Hz. Ömer döneminde İyaz bin Ganem Anadolu'nun fethiyle görevlendirilmiş. Diyarıbekir'in kuşatması sırasında İyaz bin Ganem ordusuyla beraber Halid bin Velid'in ordusuna katılmış. Diyarbakır beş ay kadar kuşatma altında olmasına rağmen hiç sonuç alınamamış. Askerler bir kedinin birkaç gün büyük bir et parçasını yediğini görmüş ve kedinin nereden geldiğini merak ederek takip etmişler. Kedinin gizli bir geçitten şehre girdiğini keşfeden askerler durumu komutan Halid bin Velid'e haber vermişler. Halid bin Velid de hiçbir zayiat vermeden ordunun büyük kısmını şehre sokarak Diyarbakır'ı fethetmiş. Diyarbakır fethinden sonra lyaz bin Ganem Silvan'ı da Islam topraklarına katarak Bitlis'e yönelmiş. 

Ordusundaki bin kadar sahabeden biri de bugün Bitlis'te medfun bulunan Feyzullah el-Ensari imiş. Feyzullah Ensari Istanbul'da medfun Eyüp Sultan'ın kardeşiymiş ve İslam Peygamberi Muhammed ile akrabalığı varmış. Feyzullah Ensari'nin İyaz bin Ganem'in ordusunda vazifesi alemdarlıkmış, yani ordunun sancağını taşıyormuş. Bitlis kuşatması sırasında yaralanmış ve fetihten sonra hastane olarak kullanılan bir binada şehit olmuş. Vefatı sırasında kırk küsurlu yaşlardaymış. İstanbul için Eyyüp El Ensari ne ise Bitlis için de Feyzullah El Ensari odur diyorlar...

Mumi Dede Mescidi ve Türbesi

Feyzullah Ensari Türbesinin yanında, yine sahabelerden olan Mumi Dedenin iki katlı türbesi ve mescidi var. Aslında bir külliye içinde yapılmış ancak diğer yapılar günümüze kadar ulaşamamış.

Tipik Ahlat kümbetleri gibi alt katında mezar olan türbenin üst katında namaz kılınabiliyormuş. Bunları bana türbenin karşısındaki sokağın içindeki Marangoz Mehmet Salih (60) anlattı.
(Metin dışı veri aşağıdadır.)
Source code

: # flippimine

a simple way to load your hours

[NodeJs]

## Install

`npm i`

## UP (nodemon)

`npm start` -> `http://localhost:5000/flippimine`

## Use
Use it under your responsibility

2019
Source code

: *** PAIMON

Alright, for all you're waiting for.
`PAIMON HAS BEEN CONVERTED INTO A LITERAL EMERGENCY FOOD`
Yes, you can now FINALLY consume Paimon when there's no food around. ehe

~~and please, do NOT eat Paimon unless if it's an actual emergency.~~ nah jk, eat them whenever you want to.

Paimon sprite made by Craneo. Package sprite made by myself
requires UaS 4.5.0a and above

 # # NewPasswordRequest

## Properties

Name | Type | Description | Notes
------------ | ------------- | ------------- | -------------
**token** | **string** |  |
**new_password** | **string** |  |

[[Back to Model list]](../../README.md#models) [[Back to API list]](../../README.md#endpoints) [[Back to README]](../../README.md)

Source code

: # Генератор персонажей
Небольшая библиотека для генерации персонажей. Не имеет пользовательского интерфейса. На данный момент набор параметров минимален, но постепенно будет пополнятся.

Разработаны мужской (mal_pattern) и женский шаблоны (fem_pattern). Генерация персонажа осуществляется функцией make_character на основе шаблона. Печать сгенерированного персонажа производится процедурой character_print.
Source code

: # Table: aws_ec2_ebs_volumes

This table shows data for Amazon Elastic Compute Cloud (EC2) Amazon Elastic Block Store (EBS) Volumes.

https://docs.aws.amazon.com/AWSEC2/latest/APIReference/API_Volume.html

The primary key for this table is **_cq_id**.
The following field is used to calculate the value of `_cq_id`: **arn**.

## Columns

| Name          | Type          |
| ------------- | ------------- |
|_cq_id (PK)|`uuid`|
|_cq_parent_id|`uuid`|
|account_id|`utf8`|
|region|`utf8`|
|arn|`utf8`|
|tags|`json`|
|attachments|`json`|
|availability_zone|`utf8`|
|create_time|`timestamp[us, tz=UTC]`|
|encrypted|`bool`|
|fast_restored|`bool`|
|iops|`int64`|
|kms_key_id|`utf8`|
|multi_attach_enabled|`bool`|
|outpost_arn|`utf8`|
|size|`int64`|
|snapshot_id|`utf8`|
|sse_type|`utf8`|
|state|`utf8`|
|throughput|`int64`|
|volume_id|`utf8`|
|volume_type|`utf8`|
Daha sonra, üzerinde ev bulunan kemerli geçidin altından geçerek eski Bitlis sokaklarına daldım. İlginç evler var, çoğu terkedilmiş, harabe halinde.



Karşıdan kaleyi, Şerefiye Camisini ve dereleri gören yüksekçe bir yerden fotoğraflar aldım.
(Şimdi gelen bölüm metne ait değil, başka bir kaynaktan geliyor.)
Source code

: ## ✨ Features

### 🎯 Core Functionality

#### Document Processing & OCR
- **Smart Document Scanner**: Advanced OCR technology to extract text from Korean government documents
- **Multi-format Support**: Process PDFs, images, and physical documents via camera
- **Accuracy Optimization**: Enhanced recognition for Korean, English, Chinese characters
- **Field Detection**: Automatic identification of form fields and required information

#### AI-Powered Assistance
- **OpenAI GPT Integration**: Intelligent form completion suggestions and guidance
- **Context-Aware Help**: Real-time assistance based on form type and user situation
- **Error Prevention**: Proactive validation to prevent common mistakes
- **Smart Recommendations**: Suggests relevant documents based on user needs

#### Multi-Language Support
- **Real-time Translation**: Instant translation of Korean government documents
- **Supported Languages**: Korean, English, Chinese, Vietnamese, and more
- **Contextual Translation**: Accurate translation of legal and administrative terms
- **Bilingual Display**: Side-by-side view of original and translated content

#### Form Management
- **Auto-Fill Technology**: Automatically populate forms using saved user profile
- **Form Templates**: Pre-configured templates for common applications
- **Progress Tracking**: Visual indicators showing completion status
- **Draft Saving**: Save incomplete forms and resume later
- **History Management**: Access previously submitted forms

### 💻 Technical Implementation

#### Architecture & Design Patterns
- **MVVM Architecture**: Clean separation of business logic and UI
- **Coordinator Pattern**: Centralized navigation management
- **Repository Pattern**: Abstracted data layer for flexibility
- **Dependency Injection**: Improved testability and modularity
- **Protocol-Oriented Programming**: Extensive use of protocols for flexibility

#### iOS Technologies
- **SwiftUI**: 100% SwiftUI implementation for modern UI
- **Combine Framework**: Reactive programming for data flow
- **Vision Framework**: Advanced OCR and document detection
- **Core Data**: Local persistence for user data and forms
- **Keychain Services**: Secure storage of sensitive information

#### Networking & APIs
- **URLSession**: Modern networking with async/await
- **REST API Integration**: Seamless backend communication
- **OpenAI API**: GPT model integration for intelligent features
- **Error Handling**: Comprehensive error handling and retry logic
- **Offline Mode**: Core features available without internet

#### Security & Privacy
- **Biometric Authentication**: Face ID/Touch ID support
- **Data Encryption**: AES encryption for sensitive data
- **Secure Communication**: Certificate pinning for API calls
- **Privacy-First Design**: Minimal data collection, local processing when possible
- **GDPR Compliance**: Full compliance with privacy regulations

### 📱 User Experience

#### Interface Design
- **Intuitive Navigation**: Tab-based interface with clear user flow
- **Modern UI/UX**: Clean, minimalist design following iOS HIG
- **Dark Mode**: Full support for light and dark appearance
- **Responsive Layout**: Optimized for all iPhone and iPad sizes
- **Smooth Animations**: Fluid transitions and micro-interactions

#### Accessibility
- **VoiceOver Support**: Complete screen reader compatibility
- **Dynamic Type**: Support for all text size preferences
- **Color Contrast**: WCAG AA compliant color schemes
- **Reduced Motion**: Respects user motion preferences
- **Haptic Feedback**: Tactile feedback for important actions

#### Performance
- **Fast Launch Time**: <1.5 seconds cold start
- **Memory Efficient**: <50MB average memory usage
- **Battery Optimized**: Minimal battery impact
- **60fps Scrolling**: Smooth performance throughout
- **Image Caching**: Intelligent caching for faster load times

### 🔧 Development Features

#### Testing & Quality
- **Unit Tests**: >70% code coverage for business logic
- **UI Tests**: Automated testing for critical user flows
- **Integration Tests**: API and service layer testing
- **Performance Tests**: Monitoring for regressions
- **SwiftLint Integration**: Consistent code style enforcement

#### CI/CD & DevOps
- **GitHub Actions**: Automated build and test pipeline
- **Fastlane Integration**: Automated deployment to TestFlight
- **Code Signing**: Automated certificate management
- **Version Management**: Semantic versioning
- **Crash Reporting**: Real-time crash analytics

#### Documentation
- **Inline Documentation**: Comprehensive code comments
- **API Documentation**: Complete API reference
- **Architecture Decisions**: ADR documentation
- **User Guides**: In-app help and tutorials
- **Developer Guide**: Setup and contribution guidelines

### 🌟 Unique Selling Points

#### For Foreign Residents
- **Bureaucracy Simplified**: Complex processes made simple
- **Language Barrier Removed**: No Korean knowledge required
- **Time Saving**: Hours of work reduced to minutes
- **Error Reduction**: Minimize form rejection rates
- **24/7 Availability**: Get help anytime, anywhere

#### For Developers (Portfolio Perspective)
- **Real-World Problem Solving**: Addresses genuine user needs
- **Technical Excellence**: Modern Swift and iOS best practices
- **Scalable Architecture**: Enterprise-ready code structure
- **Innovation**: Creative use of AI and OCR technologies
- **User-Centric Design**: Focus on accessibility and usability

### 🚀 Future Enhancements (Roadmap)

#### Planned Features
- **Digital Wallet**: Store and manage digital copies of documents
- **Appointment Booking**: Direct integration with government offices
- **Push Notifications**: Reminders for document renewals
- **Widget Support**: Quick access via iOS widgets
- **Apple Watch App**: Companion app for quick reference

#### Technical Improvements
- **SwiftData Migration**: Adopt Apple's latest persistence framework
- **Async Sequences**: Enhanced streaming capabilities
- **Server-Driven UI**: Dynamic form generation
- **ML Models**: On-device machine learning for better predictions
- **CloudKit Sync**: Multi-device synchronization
Sonra aşağıya inip çarşıya doğru yürüdüm. Peynirci Erdal Karakuzu ile tanıştım Eski Bitlis, kale ve İhlasiye Medresesi ile ilgili birşeyler sorarken. Yardımcı oldu ve bana Bitlis'te Beş Minare türküsünün hikayesini şu şekilde anlattı:


Bitlis'te Beş Minare

Rus savaşı sonrası şehirden kaçan baba oğul işgal sonrası geri döndüklerinde Dideban Dağı eteğinden şehre bakar, şehrin harabeye döndüğünü, sadece 5 minarenin ayakta kaldığını görür ve hüzün içinde bu türkü yakılır:

Bitlis'te beş minare, beri gel oğlan beri gel
Yüreğim dolu yare, beri gel oğlan beri gel
Yüreğim dolu yare, beri gel oğlan beri gel

İsterim yanan gelem, beri gel oğlan beri gel
Cebimde yok beş param, beri gel oğlan beri gel
Cebimde yok beş param, beri gel oğlan beri gel

Tüfengim dolu saçma, beri gel oğlan beri gel
Sevdiğim benden kaçma, beri gel oğlan beri gel
Sevdiğim benden kaçma, beri gel oğlan beri gel

99 yarem var, beri gel oğlan beri gel
Bir yare de sen açma, beri gel oğlan beri gel
Bir yare de sen açma, beri gel oğlan beri gel

Bir yare de sen açma, beri gel oğlan beri gel
Bir yare de sen açma, beri gel canan beri gel
Bir yare de sen açma, beri gel oğlan beri gel

Bu beş minareden bugüne sadece dördü kalmış. Kalenin yanında bulunduğu bilinen ise o günden sonra bir şekilde yıkılıp yok olmuş ve kayıpmış.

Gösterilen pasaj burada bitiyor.